What is most striking about this movie is not the quality of the animation, but rather the art direction and style. Like Walt Disney’s Sleeping Beauty, the film looks like a moving Chinese painting, from the brushstroke-like designs of the characters to the 2d spacing and composition they move within. The water and even the clouds have a stylish look and movement of a continuous roaring river rather than an ocean. Occasionally there are isometric views instead of continuous 2D landscape, which the characters move within. The style is unique and commonly used in animated retelling of famous stories like the “Journey to the West” and the “Romance of Three Kingdoms.”
The story is of the titular character, Nazhe, a prince born from a lotus flower who would go on to defy the dragon lords of the sea, who have been plaguing the prince’s kingdom with a drought causing a famine. The story moves at a fast rate establishing the odd tale with a small boy being born from lotus flower, a wise master who arrives on a cloud to name him and help him grow in size, and a dragon king with his taste for children’s flesh. Nazhe already is confident in his ability as he is given a large ring, a ribbon, and a deer that he rides. The story for which I will not give away the rest will be shocking to younger viewers. The climax in the middle is a logical and devastating conclusion to Nazhe’s proceeding actions with the dragon king. The aftermath follows how Nazhe was given his iconic look of riding flaming rings on his feet like a rollerblade allowing him to fly. Chinese mythology has its share’s of violent matters that younger viewers who are used to Disney sanitizing tales may find disturbing, including having children implied being eaten, limb and body fluid losses, and a devastating middle climax that is a powerful character defining moment that is the equivalent of both redemption and self defeat.

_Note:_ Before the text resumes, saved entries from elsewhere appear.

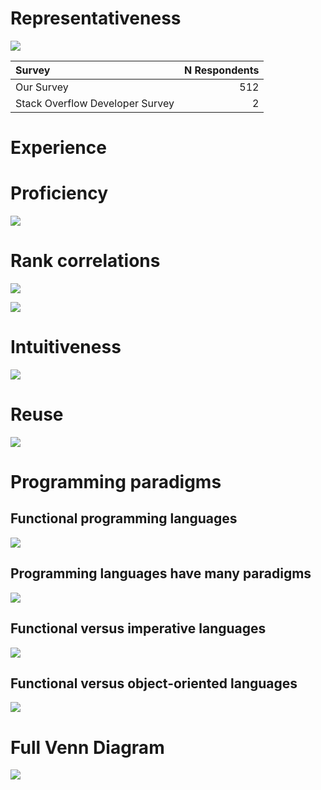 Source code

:Representativeness
==================

![](languages_files/figure-markdown_strict/representativeness-1.png)

<table>
<thead>
<tr class="header">
<th style="text-align: left;">Survey</th>
<th style="text-align: right;">N Respondents</th>
</tr>
</thead>
<tbody>
<tr class="odd">
<td style="text-align: left;">Our Survey</td>
<td style="text-align: right;">512</td>
</tr>
<tr class="even">
<td style="text-align: left;">Stack Overflow Developer Survey</td>
<td style="text-align: right;">2</td>
</tr>
</tbody>
</table>

Experience
==========

Proficiency
===========

![](languages_files/figure-markdown_strict/proficiency-1.png)

Rank correlations
=================

![](languages_files/figure-markdown_strict/correlations-1.png)

![](languages_files/figure-markdown_strict/experience-proficiency-correlation-1.png)

Intuitiveness
=============

![](languages_files/figure-markdown_strict/intuitiveness-1.png)

Reuse
=====

![](languages_files/figure-markdown_strict/reuse-1.png)

Programming paradigms
=====================

Functional programming languages
--------------------------------

![](languages_files/figure-markdown_strict/functional-languages-1.png)

Programming languages have many paradigms
-----------------------------------------

![](languages_files/figure-markdown_strict/python-paradigms-1.png)

Functional versus imperative languages
--------------------------------------

![](languages_files/figure-markdown_strict/functional-v-imperative-1.png)

Functional versus object-oriented languages
-------------------------------------------

![](languages_files/figure-markdown_strict/functional-v-object-oriented-1.png)

Full Venn Diagram
=================

![](languages_files/figure-markdown_strict/functional-v-object-v-imperative-1.png)
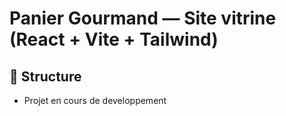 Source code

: # Panier Gourmand — Site vitrine (React + Vite + Tailwind)

## 🧱 Structure

- Projet en cours de developpement

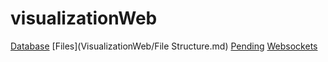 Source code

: # visualizationWeb

[Database](VisualizationWeb/Database.md)
[Files](VisualizationWeb/File Structure.md)
[Pending](VisualizationWeb/Pending.md)
[Websockets](VisualizationWeb/WebSockets.md)
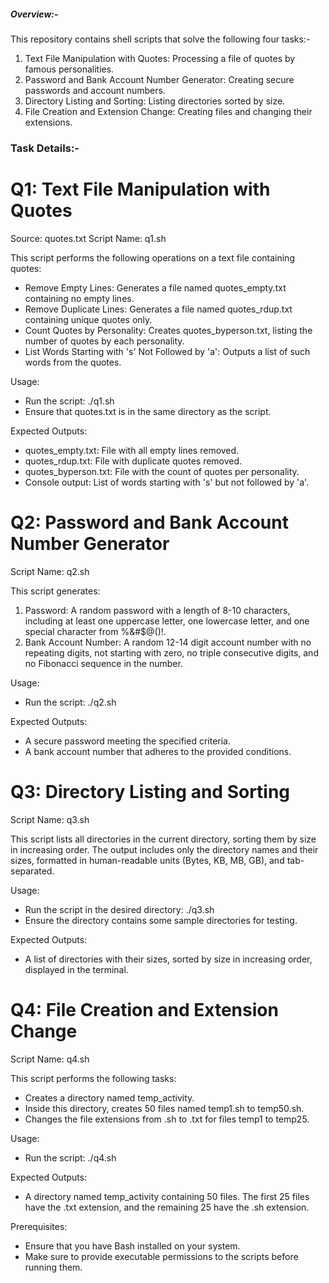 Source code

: ##### Overview:-
This repository contains shell scripts that solve the following four tasks:-
1) Text File Manipulation with Quotes: Processing a file of quotes by famous personalities.
2) Password and Bank Account Number Generator: Creating secure passwords and account numbers.
3) Directory Listing and Sorting: Listing directories sorted by size.
4) File Creation and Extension Change: Creating files and changing their extensions.


### Task Details:-
# Q1: Text File Manipulation with Quotes 
Source: quotes.txt
Script Name: q1.sh

This script performs the following operations on a text file containing quotes:
- Remove Empty Lines: Generates a file named quotes_empty.txt containing no empty lines.
- Remove Duplicate Lines: Generates a file named quotes_rdup.txt containing unique quotes only.
- Count Quotes by Personality: Creates quotes_byperson.txt, listing the number of quotes by each personality.
- List Words Starting with 's' Not Followed by 'a': Outputs a list of such words from the quotes.

Usage:
- Run the script: ./q1.sh
- Ensure that quotes.txt is in the same directory as the script.

Expected Outputs:
- quotes_empty.txt: File with all empty lines removed.
- quotes_rdup.txt: File with duplicate quotes removed.
- quotes_byperson.txt: File with the count of quotes per personality.
- Console output: List of words starting with 's' but not followed by 'a'.


# Q2: Password and Bank Account Number Generator 
Script Name: q2.sh

This script generates:
1) Password: A random password with a length of 8-10 characters, including at least one uppercase letter, one lowercase letter, and one special character from %&#$@()!.
2) Bank Account Number: A random 12-14 digit account number with no repeating digits, not starting with zero, no triple consecutive digits, and no Fibonacci sequence in the number.

Usage:
- Run the script: ./q2.sh

Expected Outputs:
- A secure password meeting the specified criteria.
- A bank account number that adheres to the provided conditions.



# Q3: Directory Listing and Sorting 
Script Name: q3.sh

This script lists all directories in the current directory, sorting them by size in increasing order. The output includes only the directory names and their sizes, formatted in human-readable units (Bytes, KB, MB, GB), and tab-separated.

Usage:
- Run the script in the desired directory: ./q3.sh
- Ensure the directory contains some sample directories for testing.

Expected Outputs:
- A list of directories with their sizes, sorted by size in increasing order, displayed in the terminal.


# Q4: File Creation and Extension Change 
Script Name: q4.sh

This script performs the following tasks:
- Creates a directory named temp_activity.
- Inside this directory, creates 50 files named temp1.sh to temp50.sh.
- Changes the file extensions from .sh to .txt for files temp1 to temp25.

Usage:
- Run the script: ./q4.sh

Expected Outputs:
- A directory named temp_activity containing 50 files. The first 25 files have the .txt extension, and the remaining 25 have the .sh extension.

Prerequisites:
- Ensure that you have Bash installed on your system.
- Make sure to provide executable permissions to the scripts before running them. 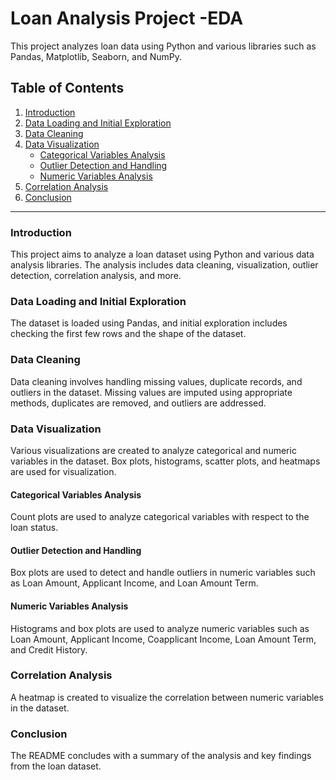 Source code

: # Loan Analysis Project -EDA

This project analyzes loan data using Python and various libraries such as Pandas, Matplotlib, Seaborn, and NumPy.

## Table of Contents

1. [Introduction](#introduction)
2. [Data Loading and Initial Exploration](#data-loading-and-initial-exploration)
3. [Data Cleaning](#data-cleaning)
4. [Data Visualization](#data-visualization)
   - [Categorical Variables Analysis](#categorical-variables-analysis)
   - [Outlier Detection and Handling](#outlier-detection-and-handling)
   - [Numeric Variables Analysis](#numeric-variables-analysis)
5. [Correlation Analysis](#correlation-analysis)
6. [Conclusion](#conclusion)

---

### Introduction

This project aims to analyze a loan dataset using Python and various data analysis libraries. The analysis includes data cleaning, visualization, outlier detection, correlation analysis, and more.

### Data Loading and Initial Exploration

The dataset is loaded using Pandas, and initial exploration includes checking the first few rows and the shape of the dataset.

### Data Cleaning

Data cleaning involves handling missing values, duplicate records, and outliers in the dataset. Missing values are imputed using appropriate methods, duplicates are removed, and outliers are addressed.

### Data Visualization

Various visualizations are created to analyze categorical and numeric variables in the dataset. Box plots, histograms, scatter plots, and heatmaps are used for visualization.

#### Categorical Variables Analysis

Count plots are used to analyze categorical variables with respect to the loan status.

#### Outlier Detection and Handling

Box plots are used to detect and handle outliers in numeric variables such as Loan Amount, Applicant Income, and Loan Amount Term.

#### Numeric Variables Analysis

Histograms and box plots are used to analyze numeric variables such as Loan Amount, Applicant Income, Coapplicant Income, Loan Amount Term, and Credit History.

### Correlation Analysis

A heatmap is created to visualize the correlation between numeric variables in the dataset.

### Conclusion

The README concludes with a summary of the analysis and key findings from the loan dataset.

Prince Nezha’s Triumph Against Dragon King is a unique story to watch because it’s confident in the mythology and its characters, in addition to having a style that you can’t help but be swept up. It’s worth watching and thinking about what would have happened if Mao’s regime didn’t set back the entire industry and how that industry could have rivaled that of Japan’s. I guarantee after a swift hour, you will be curious to what other Chinese animated films are out there.